[Assigned task]: The answer must be an exact transcription of the lines below from the first through the one containing "-7.875 3.41e-15 ***", with the pictures left out; please add nothing else.

[Opening Information section]

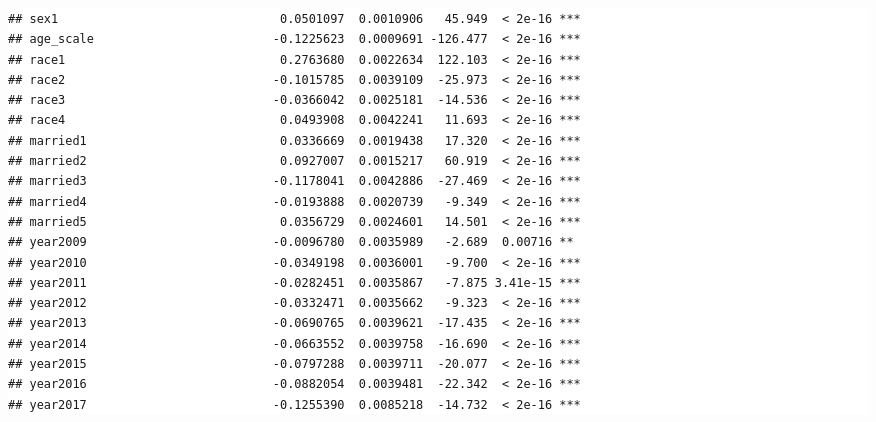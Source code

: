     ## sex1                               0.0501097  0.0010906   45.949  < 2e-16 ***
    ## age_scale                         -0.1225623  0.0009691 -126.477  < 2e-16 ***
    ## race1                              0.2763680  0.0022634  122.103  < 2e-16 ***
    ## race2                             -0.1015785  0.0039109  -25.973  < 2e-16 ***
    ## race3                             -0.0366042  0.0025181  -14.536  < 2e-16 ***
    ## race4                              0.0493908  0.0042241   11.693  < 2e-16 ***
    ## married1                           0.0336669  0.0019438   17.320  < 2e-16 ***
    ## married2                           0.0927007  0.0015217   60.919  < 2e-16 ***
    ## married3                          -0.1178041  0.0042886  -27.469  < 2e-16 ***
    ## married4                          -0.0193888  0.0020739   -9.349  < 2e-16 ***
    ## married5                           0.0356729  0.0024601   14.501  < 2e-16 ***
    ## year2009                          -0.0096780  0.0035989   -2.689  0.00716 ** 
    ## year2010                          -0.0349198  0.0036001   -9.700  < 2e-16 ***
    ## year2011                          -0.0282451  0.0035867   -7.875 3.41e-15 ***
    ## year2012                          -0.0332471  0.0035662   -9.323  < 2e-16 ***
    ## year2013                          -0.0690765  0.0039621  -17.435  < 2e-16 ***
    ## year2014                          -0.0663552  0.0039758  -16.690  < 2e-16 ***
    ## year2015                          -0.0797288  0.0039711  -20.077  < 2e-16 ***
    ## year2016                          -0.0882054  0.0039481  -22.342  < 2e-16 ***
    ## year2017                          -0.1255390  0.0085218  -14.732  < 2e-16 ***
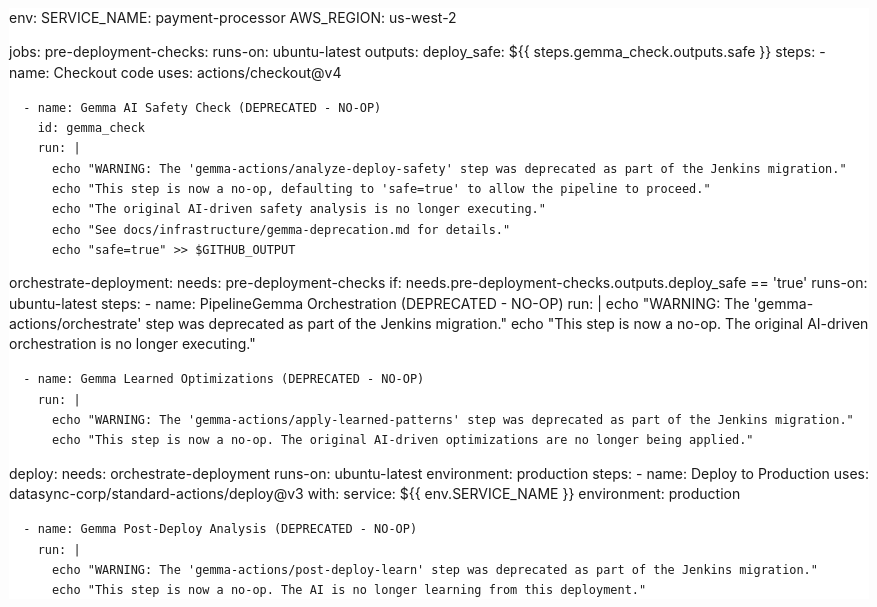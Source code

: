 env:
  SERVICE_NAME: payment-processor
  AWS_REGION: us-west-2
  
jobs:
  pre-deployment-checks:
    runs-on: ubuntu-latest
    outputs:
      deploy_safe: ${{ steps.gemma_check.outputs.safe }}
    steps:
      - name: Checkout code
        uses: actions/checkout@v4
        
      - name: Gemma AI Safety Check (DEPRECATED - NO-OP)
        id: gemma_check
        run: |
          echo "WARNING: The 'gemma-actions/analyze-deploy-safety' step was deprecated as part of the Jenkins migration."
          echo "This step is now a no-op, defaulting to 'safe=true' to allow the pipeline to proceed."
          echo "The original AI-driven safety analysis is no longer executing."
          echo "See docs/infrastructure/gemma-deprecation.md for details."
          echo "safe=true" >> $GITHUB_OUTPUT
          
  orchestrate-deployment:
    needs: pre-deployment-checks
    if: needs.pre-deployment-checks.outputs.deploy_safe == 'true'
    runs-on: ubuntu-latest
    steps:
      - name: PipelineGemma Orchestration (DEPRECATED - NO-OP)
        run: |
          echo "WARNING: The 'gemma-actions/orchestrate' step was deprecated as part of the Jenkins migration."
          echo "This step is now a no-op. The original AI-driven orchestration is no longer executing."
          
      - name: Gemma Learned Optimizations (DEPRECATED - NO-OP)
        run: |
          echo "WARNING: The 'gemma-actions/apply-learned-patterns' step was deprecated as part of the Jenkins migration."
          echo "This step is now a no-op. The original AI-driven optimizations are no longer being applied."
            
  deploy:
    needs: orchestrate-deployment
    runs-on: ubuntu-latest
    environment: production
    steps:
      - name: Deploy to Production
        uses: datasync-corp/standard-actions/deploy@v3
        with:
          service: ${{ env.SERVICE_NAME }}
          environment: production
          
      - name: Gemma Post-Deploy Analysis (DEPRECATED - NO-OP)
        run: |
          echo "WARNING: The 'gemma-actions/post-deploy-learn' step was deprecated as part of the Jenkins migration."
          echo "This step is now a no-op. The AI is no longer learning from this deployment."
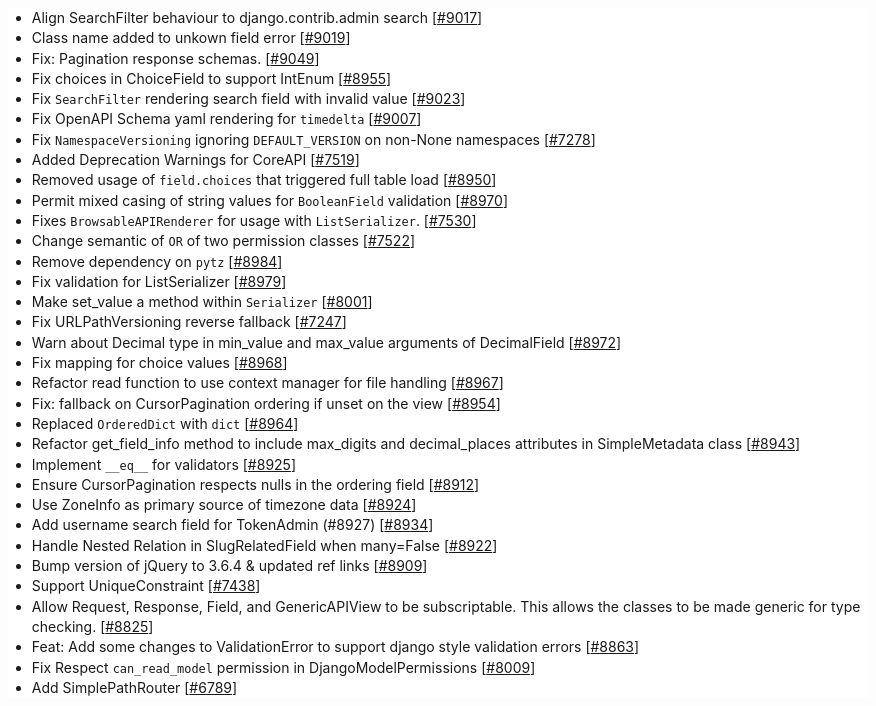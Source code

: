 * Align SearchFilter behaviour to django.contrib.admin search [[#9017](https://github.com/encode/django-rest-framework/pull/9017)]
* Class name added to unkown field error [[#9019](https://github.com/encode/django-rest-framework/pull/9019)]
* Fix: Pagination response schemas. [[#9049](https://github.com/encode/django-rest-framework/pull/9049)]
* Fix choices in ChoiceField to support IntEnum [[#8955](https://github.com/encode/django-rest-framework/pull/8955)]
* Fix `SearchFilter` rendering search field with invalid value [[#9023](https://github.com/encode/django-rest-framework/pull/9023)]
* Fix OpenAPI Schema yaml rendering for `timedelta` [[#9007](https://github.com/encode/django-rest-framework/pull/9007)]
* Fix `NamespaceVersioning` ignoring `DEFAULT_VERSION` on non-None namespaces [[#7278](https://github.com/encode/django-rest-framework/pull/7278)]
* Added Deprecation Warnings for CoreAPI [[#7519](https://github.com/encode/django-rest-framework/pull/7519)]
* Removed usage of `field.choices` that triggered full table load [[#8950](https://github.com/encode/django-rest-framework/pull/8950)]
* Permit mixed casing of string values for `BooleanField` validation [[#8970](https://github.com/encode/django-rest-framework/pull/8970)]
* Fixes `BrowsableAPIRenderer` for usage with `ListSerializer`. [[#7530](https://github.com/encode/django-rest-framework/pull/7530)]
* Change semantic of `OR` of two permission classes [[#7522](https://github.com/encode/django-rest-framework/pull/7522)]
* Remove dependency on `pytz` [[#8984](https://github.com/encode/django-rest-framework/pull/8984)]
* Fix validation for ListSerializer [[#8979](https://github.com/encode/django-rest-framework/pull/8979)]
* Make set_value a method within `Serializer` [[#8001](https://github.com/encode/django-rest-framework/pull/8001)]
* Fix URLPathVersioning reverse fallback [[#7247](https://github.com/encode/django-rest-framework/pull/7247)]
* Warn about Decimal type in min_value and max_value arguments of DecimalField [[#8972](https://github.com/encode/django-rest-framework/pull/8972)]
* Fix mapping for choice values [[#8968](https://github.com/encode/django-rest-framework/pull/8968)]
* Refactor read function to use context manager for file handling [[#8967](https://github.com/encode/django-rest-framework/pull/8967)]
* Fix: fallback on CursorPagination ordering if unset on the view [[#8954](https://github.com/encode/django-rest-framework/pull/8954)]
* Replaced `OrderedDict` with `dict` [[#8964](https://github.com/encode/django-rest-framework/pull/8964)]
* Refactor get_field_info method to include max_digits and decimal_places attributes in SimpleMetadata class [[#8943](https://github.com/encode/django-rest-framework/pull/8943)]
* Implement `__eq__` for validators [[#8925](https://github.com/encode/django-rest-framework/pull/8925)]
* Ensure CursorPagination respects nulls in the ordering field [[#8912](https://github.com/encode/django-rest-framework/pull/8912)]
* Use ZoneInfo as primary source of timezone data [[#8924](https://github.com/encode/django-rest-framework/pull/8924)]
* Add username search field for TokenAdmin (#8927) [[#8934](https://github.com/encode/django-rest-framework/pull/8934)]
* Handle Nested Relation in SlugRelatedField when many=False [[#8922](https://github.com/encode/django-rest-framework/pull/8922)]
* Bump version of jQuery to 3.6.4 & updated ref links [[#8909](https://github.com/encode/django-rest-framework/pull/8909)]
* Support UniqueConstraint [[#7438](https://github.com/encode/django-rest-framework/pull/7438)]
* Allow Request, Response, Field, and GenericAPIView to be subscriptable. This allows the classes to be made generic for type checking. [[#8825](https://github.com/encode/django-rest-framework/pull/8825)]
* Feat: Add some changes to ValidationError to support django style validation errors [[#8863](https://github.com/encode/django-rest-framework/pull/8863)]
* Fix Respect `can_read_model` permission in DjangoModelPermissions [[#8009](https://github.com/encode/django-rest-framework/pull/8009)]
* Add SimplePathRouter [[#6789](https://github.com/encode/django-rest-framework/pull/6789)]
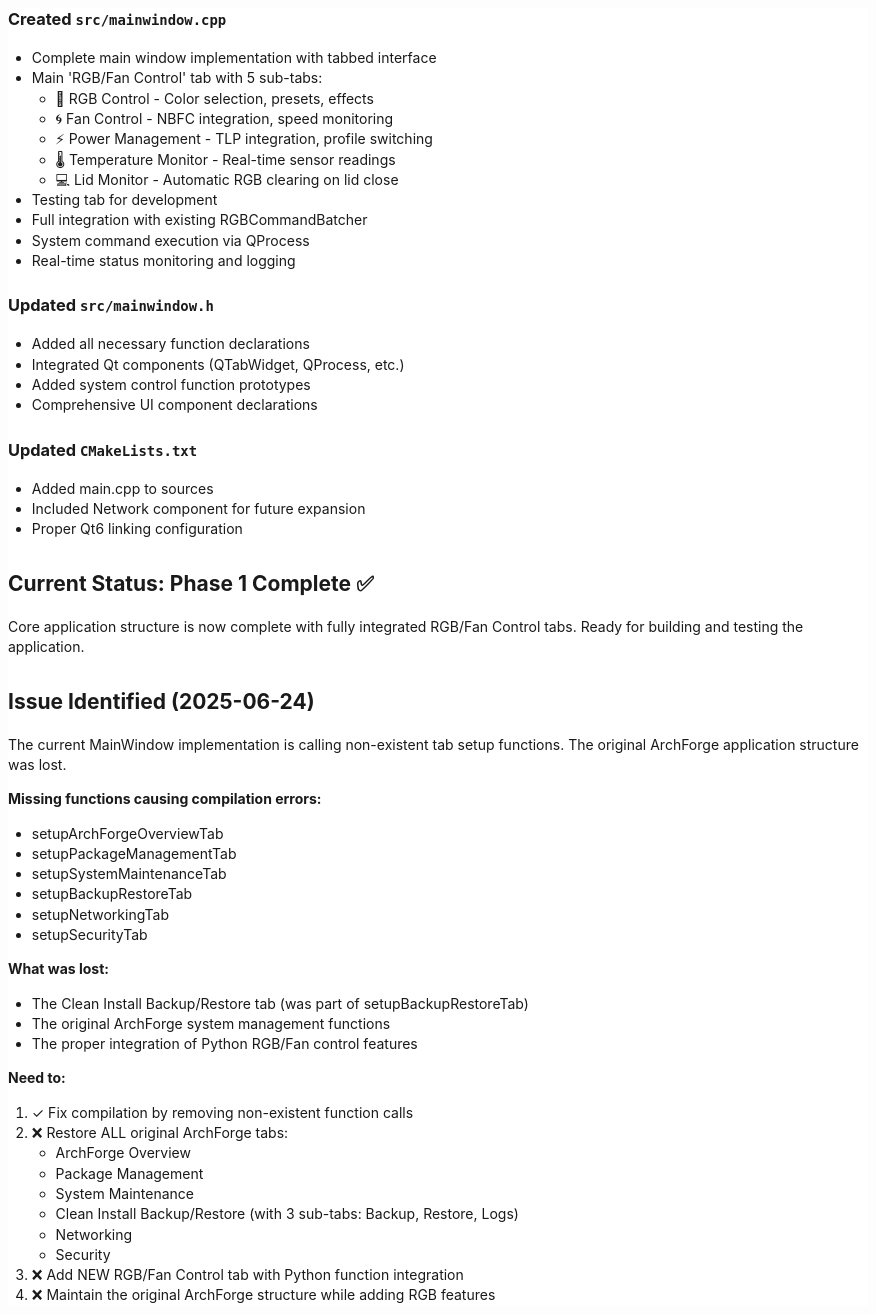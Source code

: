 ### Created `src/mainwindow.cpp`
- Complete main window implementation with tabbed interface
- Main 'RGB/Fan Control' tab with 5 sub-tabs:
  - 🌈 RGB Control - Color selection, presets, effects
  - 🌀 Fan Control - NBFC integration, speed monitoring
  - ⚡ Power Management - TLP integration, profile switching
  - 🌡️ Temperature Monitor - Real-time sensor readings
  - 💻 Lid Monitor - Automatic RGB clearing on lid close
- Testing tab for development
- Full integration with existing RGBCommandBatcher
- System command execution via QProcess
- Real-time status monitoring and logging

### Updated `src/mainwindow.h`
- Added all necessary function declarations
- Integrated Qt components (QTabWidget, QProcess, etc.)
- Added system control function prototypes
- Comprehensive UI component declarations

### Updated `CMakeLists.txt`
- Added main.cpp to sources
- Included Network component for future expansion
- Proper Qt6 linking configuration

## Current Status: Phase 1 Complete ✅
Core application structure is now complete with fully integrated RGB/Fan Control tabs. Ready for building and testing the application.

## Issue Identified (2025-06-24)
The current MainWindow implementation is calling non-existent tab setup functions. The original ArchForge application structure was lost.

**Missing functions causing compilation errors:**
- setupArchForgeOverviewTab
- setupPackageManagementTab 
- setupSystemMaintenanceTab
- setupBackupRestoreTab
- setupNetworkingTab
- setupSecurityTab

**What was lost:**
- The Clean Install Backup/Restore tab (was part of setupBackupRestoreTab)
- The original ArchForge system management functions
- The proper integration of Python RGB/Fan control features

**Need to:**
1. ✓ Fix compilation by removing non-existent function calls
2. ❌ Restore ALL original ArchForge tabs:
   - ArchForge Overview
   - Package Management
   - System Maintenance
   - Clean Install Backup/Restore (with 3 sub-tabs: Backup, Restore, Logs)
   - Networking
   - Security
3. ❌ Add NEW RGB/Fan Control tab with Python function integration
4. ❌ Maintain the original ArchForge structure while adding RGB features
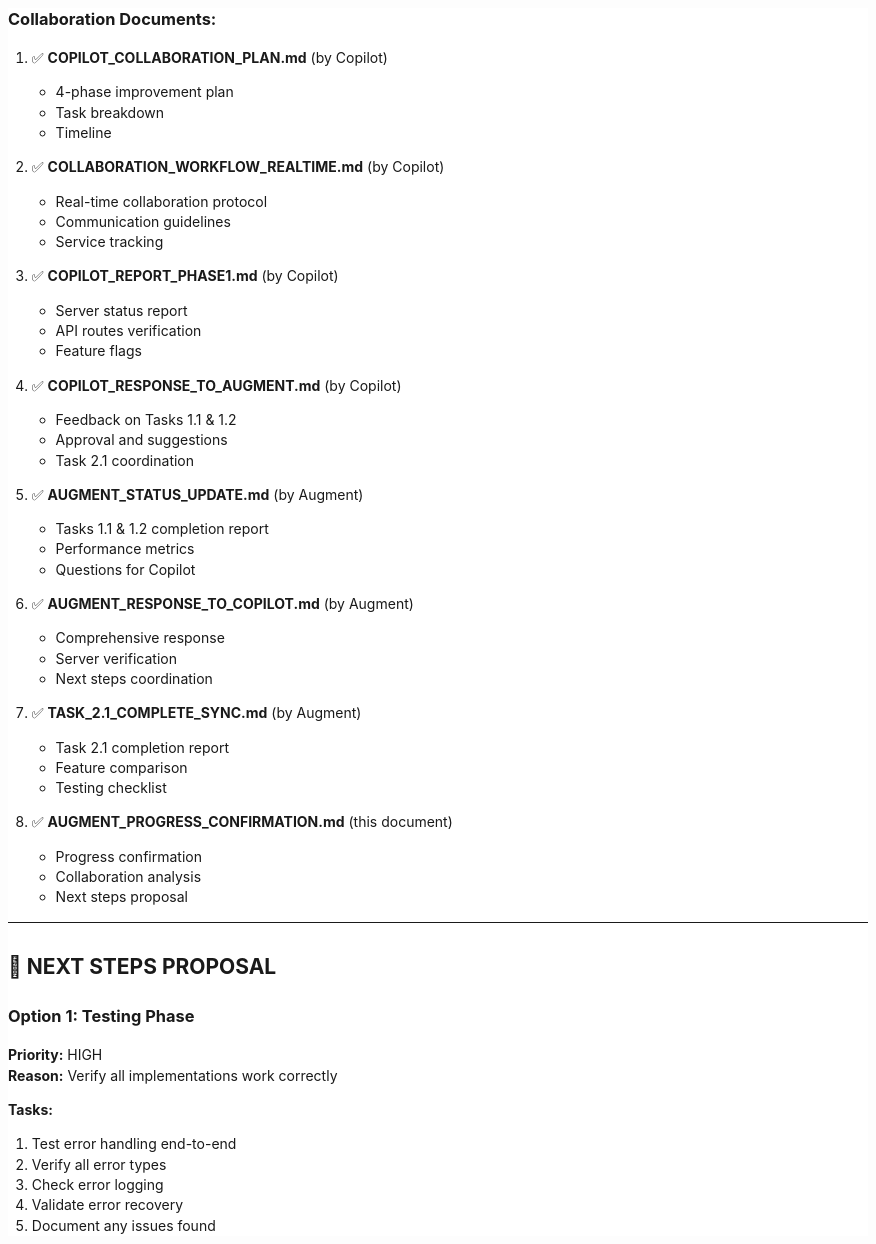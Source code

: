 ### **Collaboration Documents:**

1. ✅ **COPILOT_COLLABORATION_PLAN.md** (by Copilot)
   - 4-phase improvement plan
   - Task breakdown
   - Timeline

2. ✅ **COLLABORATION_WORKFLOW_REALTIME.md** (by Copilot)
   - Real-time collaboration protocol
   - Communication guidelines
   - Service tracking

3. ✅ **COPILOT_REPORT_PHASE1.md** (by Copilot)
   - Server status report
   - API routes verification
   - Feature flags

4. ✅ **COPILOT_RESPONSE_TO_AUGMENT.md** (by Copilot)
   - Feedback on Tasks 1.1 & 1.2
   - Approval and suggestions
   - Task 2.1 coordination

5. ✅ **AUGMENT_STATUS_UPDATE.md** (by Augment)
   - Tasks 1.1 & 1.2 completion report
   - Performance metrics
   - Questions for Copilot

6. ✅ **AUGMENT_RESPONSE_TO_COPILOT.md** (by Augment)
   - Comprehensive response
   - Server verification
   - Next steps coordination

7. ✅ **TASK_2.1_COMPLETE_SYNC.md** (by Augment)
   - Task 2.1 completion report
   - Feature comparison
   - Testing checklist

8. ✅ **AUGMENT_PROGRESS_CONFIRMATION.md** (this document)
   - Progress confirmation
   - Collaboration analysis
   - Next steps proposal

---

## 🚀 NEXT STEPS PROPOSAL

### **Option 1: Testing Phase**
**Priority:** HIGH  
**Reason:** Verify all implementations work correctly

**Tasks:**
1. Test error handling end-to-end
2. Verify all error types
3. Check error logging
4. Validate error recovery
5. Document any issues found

[Closing Information section]

[Completed task]:
Source code

:     ## sex1                               0.0501097  0.0010906   45.949  < 2e-16 ***
    ## age_scale                         -0.1225623  0.0009691 -126.477  < 2e-16 ***
    ## race1                              0.2763680  0.0022634  122.103  < 2e-16 ***
    ## race2                             -0.1015785  0.0039109  -25.973  < 2e-16 ***
    ## race3                             -0.0366042  0.0025181  -14.536  < 2e-16 ***
    ## race4                              0.0493908  0.0042241   11.693  < 2e-16 ***
    ## married1                           0.0336669  0.0019438   17.320  < 2e-16 ***
    ## married2                           0.0927007  0.0015217   60.919  < 2e-16 ***
    ## married3                          -0.1178041  0.0042886  -27.469  < 2e-16 ***
    ## married4                          -0.0193888  0.0020739   -9.349  < 2e-16 ***
    ## married5                           0.0356729  0.0024601   14.501  < 2e-16 ***
    ## year2009                          -0.0096780  0.0035989   -2.689  0.00716 ** 
    ## year2010                          -0.0349198  0.0036001   -9.700  < 2e-16 ***
    ## year2011                          -0.0282451  0.0035867   -7.875 3.41e-15 ***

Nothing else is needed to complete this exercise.